*Data provided*
# # #

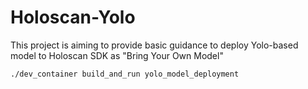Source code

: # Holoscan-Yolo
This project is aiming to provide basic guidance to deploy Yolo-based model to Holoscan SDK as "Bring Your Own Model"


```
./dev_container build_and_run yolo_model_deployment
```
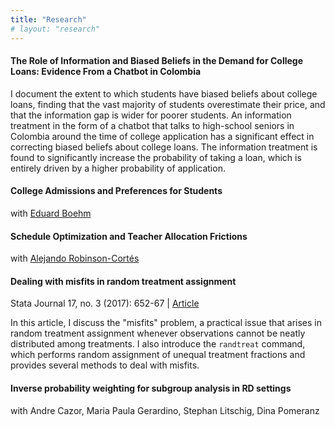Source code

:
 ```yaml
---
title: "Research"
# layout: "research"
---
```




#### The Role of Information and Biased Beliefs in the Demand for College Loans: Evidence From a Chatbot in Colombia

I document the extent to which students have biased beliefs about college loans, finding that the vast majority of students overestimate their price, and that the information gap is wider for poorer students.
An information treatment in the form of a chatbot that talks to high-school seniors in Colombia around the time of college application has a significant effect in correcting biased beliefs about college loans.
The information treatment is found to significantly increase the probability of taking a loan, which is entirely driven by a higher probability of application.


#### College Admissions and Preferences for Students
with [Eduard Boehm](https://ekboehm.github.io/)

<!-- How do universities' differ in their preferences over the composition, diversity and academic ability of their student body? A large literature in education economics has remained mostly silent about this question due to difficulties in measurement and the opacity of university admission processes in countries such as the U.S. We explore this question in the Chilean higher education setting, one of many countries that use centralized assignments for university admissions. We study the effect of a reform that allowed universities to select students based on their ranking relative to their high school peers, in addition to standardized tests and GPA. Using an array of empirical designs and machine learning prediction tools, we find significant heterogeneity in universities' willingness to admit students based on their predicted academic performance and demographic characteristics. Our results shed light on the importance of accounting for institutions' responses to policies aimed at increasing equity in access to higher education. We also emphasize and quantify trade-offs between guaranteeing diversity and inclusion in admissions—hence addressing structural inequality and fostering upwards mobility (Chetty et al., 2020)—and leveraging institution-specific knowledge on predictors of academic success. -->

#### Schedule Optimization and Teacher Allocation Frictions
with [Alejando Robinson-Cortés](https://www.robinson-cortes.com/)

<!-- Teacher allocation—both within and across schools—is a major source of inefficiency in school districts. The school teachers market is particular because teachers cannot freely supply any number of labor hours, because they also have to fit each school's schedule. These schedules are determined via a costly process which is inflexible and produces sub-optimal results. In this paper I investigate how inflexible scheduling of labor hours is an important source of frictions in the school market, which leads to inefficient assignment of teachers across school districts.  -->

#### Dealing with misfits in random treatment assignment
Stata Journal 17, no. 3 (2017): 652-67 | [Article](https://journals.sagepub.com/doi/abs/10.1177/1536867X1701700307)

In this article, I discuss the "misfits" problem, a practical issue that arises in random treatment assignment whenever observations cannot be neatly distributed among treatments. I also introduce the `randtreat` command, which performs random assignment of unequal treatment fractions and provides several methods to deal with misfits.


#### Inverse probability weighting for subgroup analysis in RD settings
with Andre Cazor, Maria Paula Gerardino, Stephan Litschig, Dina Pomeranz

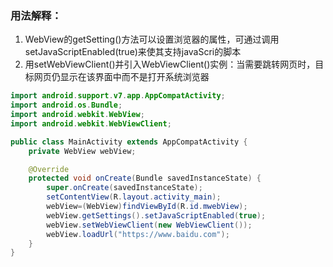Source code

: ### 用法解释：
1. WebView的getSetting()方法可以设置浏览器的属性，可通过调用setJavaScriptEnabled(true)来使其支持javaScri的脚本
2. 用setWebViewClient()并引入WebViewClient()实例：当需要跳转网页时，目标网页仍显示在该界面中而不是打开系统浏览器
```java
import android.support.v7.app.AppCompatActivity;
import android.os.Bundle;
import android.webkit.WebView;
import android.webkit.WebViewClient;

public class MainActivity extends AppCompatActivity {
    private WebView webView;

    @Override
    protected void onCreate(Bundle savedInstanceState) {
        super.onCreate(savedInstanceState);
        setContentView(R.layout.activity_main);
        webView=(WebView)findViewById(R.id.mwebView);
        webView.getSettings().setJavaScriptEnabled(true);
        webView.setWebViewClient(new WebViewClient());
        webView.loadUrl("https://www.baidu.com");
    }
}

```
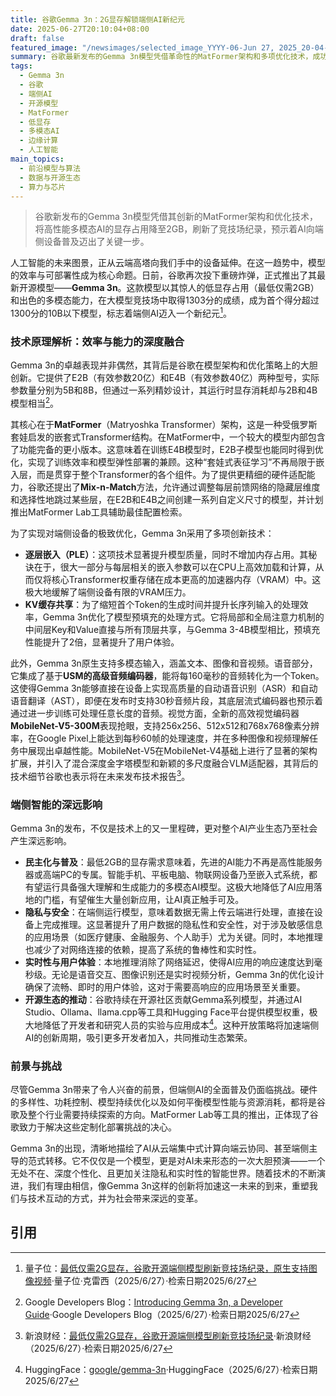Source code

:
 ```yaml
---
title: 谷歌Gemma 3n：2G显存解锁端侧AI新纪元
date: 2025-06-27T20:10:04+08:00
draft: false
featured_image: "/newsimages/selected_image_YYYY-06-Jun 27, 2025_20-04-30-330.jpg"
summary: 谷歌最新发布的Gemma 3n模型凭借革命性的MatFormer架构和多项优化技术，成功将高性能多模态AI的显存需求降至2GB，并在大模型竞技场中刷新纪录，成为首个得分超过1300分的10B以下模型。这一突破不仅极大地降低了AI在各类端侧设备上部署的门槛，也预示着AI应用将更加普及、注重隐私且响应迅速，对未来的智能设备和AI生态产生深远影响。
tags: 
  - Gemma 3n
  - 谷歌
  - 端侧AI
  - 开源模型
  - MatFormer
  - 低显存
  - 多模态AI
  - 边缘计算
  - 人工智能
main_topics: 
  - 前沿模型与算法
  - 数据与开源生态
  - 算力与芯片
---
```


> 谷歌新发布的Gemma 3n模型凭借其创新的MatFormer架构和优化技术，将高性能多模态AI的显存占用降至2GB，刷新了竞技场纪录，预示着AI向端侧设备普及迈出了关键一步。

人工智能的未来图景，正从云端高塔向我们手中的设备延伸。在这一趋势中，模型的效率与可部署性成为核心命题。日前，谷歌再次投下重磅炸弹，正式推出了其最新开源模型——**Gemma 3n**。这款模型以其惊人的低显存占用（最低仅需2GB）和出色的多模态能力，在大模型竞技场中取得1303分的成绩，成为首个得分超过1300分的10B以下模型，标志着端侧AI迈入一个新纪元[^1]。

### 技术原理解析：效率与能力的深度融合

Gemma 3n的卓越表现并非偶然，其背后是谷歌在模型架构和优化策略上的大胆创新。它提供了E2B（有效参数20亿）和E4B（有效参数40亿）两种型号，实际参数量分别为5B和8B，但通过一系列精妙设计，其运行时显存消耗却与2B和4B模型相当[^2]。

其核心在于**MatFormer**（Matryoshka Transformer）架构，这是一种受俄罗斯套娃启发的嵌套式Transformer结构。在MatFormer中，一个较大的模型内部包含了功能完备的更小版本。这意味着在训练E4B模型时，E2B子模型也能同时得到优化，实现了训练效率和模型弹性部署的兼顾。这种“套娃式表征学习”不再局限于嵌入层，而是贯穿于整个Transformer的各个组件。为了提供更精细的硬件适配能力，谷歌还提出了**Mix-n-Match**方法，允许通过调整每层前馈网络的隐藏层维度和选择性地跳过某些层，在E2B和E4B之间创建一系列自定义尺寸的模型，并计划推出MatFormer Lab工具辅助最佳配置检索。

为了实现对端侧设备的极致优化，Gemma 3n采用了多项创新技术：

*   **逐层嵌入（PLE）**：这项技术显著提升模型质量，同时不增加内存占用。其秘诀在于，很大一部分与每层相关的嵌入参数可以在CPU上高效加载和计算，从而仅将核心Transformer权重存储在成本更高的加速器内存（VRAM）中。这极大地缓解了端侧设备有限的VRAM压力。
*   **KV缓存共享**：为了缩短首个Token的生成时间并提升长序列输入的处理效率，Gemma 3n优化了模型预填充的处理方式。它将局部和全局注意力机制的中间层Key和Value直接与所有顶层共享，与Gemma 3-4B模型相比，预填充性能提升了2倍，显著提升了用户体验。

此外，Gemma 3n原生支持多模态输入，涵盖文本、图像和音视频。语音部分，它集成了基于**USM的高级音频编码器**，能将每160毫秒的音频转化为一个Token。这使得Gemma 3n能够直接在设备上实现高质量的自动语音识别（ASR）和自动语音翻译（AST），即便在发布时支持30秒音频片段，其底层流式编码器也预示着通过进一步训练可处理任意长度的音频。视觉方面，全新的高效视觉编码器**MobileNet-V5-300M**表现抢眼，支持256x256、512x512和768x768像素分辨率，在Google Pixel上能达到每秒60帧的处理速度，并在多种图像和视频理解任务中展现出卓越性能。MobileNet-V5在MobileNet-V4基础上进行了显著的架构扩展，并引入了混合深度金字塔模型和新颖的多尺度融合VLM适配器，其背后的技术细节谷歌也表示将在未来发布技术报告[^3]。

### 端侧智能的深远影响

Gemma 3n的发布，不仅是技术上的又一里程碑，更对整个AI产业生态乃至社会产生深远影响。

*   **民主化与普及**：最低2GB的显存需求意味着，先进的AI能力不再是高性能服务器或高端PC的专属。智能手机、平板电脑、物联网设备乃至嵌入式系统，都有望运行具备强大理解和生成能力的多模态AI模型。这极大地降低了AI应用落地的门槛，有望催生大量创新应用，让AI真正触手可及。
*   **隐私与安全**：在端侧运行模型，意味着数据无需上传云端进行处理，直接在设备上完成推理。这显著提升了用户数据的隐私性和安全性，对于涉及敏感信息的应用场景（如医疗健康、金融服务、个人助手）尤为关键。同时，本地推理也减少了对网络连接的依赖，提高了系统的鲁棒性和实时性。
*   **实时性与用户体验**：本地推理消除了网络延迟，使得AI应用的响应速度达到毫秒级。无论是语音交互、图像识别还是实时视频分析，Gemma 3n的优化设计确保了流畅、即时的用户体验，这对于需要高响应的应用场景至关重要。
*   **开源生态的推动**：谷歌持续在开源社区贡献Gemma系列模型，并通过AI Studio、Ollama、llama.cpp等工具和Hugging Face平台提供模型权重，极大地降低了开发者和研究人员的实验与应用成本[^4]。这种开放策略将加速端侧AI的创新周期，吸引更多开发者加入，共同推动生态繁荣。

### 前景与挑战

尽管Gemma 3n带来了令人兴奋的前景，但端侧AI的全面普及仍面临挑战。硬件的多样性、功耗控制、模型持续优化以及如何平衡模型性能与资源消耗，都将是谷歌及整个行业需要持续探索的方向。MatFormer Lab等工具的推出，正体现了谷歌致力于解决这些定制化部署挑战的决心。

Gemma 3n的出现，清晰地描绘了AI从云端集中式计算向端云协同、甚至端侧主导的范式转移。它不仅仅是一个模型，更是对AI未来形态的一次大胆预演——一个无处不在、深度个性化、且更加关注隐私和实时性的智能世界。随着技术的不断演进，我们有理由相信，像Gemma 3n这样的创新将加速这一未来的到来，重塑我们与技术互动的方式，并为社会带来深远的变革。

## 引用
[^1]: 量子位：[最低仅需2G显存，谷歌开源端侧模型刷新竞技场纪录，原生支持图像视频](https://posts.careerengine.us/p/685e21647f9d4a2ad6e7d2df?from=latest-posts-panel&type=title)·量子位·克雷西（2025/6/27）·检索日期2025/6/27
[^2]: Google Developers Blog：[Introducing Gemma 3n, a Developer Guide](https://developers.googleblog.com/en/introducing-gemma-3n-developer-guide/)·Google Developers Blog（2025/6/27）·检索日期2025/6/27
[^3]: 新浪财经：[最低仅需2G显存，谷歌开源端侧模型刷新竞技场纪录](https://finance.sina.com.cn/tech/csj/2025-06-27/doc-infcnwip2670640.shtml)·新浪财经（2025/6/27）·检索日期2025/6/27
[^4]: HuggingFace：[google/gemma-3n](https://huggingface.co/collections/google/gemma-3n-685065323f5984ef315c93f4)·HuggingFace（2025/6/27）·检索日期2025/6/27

# # #

Although pictures appear among the records above, none are to be output; print exactly the lines from the line containing "with Andre Cazor, Maria" through the line containing "Gemma 3n的卓越表现并".

with Andre Cazor, Maria Paula Gerardino, Stephan Litschig, Dina Pomeranz

Source code

: ### 用法解释：
1. WebView的getSetting()方法可以设置浏览器的属性，可通过调用setJavaScriptEnabled(true)来使其支持javaScri的脚本
2. 用setWebViewClient()并引入WebViewClient()实例：当需要跳转网页时，目标网页仍显示在该界面中而不是打开系统浏览器
```java
import android.support.v7.app.AppCompatActivity;
import android.os.Bundle;
import android.webkit.WebView;
import android.webkit.WebViewClient;

public class MainActivity extends AppCompatActivity {
    private WebView webView;

    @Override
    protected void onCreate(Bundle savedInstanceState) {
        super.onCreate(savedInstanceState);
        setContentView(R.layout.activity_main);
        webView=(WebView)findViewById(R.id.mwebView);
        webView.getSettings().setJavaScriptEnabled(true);
        webView.setWebViewClient(new WebViewClient());
        webView.loadUrl("https://www.baidu.com");
    }
}

```
Source code

:
 ```yaml
---
title: 谷歌Gemma 3n：2G显存解锁端侧AI新纪元
date: 2025-06-27T20:10:04+08:00
draft: false
featured_image: "/newsimages/selected_image_YYYY-06-Jun 27, 2025_20-04-30-330.jpg"
summary: 谷歌最新发布的Gemma 3n模型凭借革命性的MatFormer架构和多项优化技术，成功将高性能多模态AI的显存需求降至2GB，并在大模型竞技场中刷新纪录，成为首个得分超过1300分的10B以下模型。这一突破不仅极大地降低了AI在各类端侧设备上部署的门槛，也预示着AI应用将更加普及、注重隐私且响应迅速，对未来的智能设备和AI生态产生深远影响。
tags: 
  - Gemma 3n
  - 谷歌
  - 端侧AI
  - 开源模型
  - MatFormer
  - 低显存
  - 多模态AI
  - 边缘计算
  - 人工智能
main_topics: 
  - 前沿模型与算法
  - 数据与开源生态
  - 算力与芯片
---
```


> 谷歌新发布的Gemma 3n模型凭借其创新的MatFormer架构和优化技术，将高性能多模态AI的显存占用降至2GB，刷新了竞技场纪录，预示着AI向端侧设备普及迈出了关键一步。

人工智能的未来图景，正从云端高塔向我们手中的设备延伸。在这一趋势中，模型的效率与可部署性成为核心命题。日前，谷歌再次投下重磅炸弹，正式推出了其最新开源模型——**Gemma 3n**。这款模型以其惊人的低显存占用（最低仅需2GB）和出色的多模态能力，在大模型竞技场中取得1303分的成绩，成为首个得分超过1300分的10B以下模型，标志着端侧AI迈入一个新纪元[^1]。

### 技术原理解析：效率与能力的深度融合

Gemma 3n的卓越表现并非偶然，其背后是谷歌在模型架构和优化策略上的大胆创新。它提供了E2B（有效参数20亿）和E4B（有效参数40亿）两种型号，实际参数量分别为5B和8B，但通过一系列精妙设计，其运行时显存消耗却与2B和4B模型相当[^2]。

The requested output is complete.